MTP is required for the assembly of plasma VLDL and chylomicrons (Sharp et al., 1993; Shoulders et al., 1994)). Presumably it transports newly synthesized lipid from the ER membrane to apolipoprotein B containing particles in the lumen of the ER. MTP transports TG, CE, and phospholipid, all of which are components of VLDL and chylomicrons. Whether all lipid in the mature lipoprotein particle, or only a portion, is complexed to apoB through MTP-mediated transport is not known. If MTP-mediated transport plays a major role in coupling phospholipid to apoB, then the phospholipid composition of newly synthesized VLDL and chylomicrons should reflect the phospholipid composition of the lumenal surface of the ER membrane, because MTP does not discriminate between the various phospholipid species it transports. Of the total phospholipid content of the newly synthesized VLDL isolated from rat liver, 75.5% is PC and 2.6% is PE (Vance and Vance, 1985). In contrast, PE in the rough or smooth microsomes is approximately 25% of the total phospholipid (Bollen and Higgins, 1980), and two-thirds of that is located on the lumenal surface of the membrane (Hutson and Higgins, 1982). Characterization of rat MTP indicated that like bovine MTP, it transports PC and PE at similar rates (data not shown). Thus, the phospholipid composition of newly synthesized VLDL does not appear to be controlled by the ER membrane composition and the transport properties of MTP, suggesting that other factors must play a role in controlling the phospholipid composition of newly synthesized VLDL.
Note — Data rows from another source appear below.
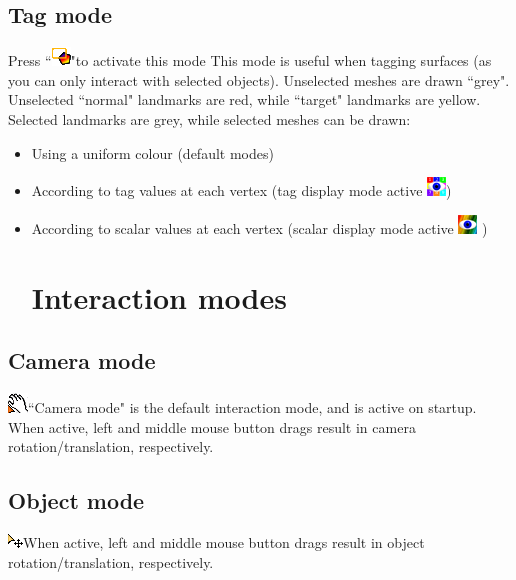 \subsection{Tag mode}
Press ``\includegraphics[scale=0.7]{images/pixmap/Tag_select_mode.png}"to activate this mode
This mode is useful when tagging surfaces (as you can only interact with selected objects). Unselected meshes are drawn ``grey".  Unselected ``normal" landmarks are red, while ``target" landmarks are yellow. Selected landmarks are grey, while selected meshes can be drawn:
\begin{itemize}
\item	Using a uniform colour (default modes)
\item According to tag values at each vertex (tag display mode active \includegraphics[scale=0.7]{images/pixmap/Show_Tag_Window.png})
\item	According to scalar values at each vertex (scalar display mode active \includegraphics[scale=0.7]{images/pixmap/show_color_scale.png} )
\section{Interaction modes}
\end{itemize}

\subsection{Camera mode}
  \includegraphics[scale=0.7]{images/pixmap/move.png}``Camera mode" is the default interaction mode, and is active on startup. When active, left and middle mouse button drags result in camera rotation/translation, respectively.
\subsection{Object mode}
   \includegraphics[scale=0.7]{images/pixmap/move_mode2.png}When active, left and middle mouse button drags result in object rotation/translation, respectively.
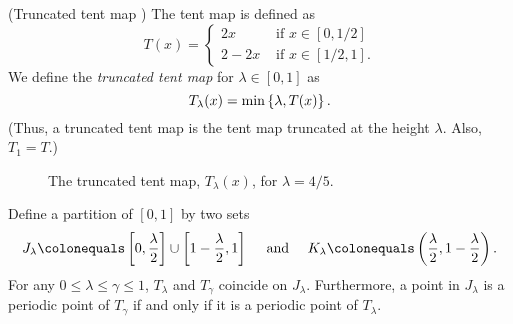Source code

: \documentclass[10pt,twoside,draft]{book}
\begin{document}
\begin{example}
  (Truncated tent map \citep{aulbach})
  The tent map is defined as
  \begin{equation*}
    T(x) = 
    \begin{cases}
      2x     &\mbox{ if } x \in [0,1/2] \\
      2 - 2x &\mbox{ if } x \in [1/2,1].
    \end{cases}
  \end{equation*}
  We define the \textit{truncated tent map} for $\lambda \in [0,1]$ as 
  \begin{equation*}
    T_\lambda(x) = \min\left \{ \lambda, T(x) \right \}.
  \end{equation*}
  (Thus, a truncated tent map is the tent map truncated at the height $\lambda$.
  Also, $T_1 = T$.)

  \begin{figure}[th]
    \centering
    \label{fig:tent-map}
    \caption{The truncated tent map, $T_\lambda(x)$, for $\lambda = 4/5$.}
  \end{figure}
  Define a partition of $[0,1]$ by two sets
  \begin{equation*}
    J_\lambda \ceq \brac{0, \frac{\lambda}{2}} \cup \brac{1 - \frac{\lambda}{2}, 1} 
    \quad\mbox{ and }\quad
    K_\lambda \ceq \paren{\frac{\lambda}{2}, 1- \frac{\lambda}{2}}.
  \end{equation*}
  For any $0 \leq \lambda \leq \gamma \leq 1$, $T_\lambda$ and $T_\gamma$ coincide on $J_\lambda$.
  Furthermore, a point in $J_\lambda$ is a periodic point of $T_\gamma$ if and only if it is a periodic point of $T_\lambda$.


\end{example}
\end{document}
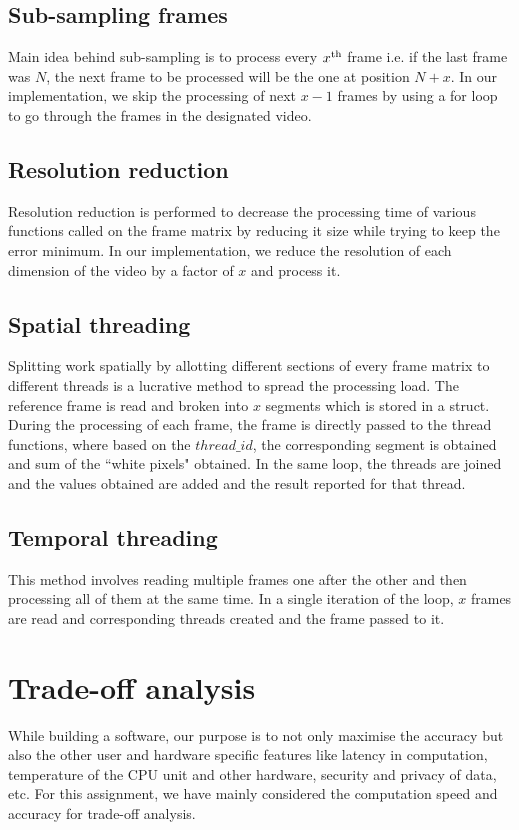 \documentclass{article}
\begin{document}
\subsection{Sub-sampling frames}
Main idea behind sub-sampling is to process every $x\textsuperscript{th}$ frame i.e. if the last frame was $N$, the next frame to be processed will be the one at position $N+x$. In our implementation, we skip the processing of next $x-1$ frames by using a for loop to go through the frames in the designated video.

\subsection{Resolution reduction}
Resolution reduction is performed to decrease the processing time of various functions called on the frame matrix by reducing it size while trying to keep the error minimum. In our implementation, we reduce the resolution of each dimension of the video by a factor of $x$ and process it.

\subsection{Spatial threading}
Splitting work spatially by allotting different sections of every frame matrix to different threads is a lucrative method to spread the processing load. The reference frame is read and broken into $x$ segments which is stored in a struct. During the processing of each frame, the frame is directly passed to the thread functions, where based on the $thread\_id$, the corresponding segment is obtained and sum of the ``white pixels" obtained. In the same loop, the threads are joined and the values obtained are added and the result reported for that thread.

\subsection{Temporal threading}
This method involves reading multiple frames one after the other and then processing all of them at the same time. In a single iteration of the loop, $x$ frames are read and corresponding threads created and the frame passed to it. 

\section{Trade-off analysis}
While building a software, our purpose is to not only maximise the accuracy but also the other user and hardware specific features like latency in computation, temperature of the CPU unit and other hardware, security and privacy of data, etc. For this assignment, we have mainly considered the computation speed and accuracy for trade-off analysis.
\end{document}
In conclusion, MTP appears to be a unique lipid binding protein. MTP has distinct sites for the molecules it binds in that it has a finite number of lipid molecule binding sites (about two per MTP); however, it binds a very wide variety of molecules and binding does not appear to be controlled by specific protein-lipid interactions, but rather the general hydrophobic nature of the lipid molecule. Our results strongly suggest that the hydrophobic core of the lipid molecule plays the dominant role in promoting its interaction with the transport pocket on MTP. Thus, the lipid binding site on MTP is rather unusual in its properties when compared with previously characterized lipid-binding proteins in that there is a finite number of distinct binding sites, but these binding sites display no strict structural requirements for the lipid molecule they bind and transport.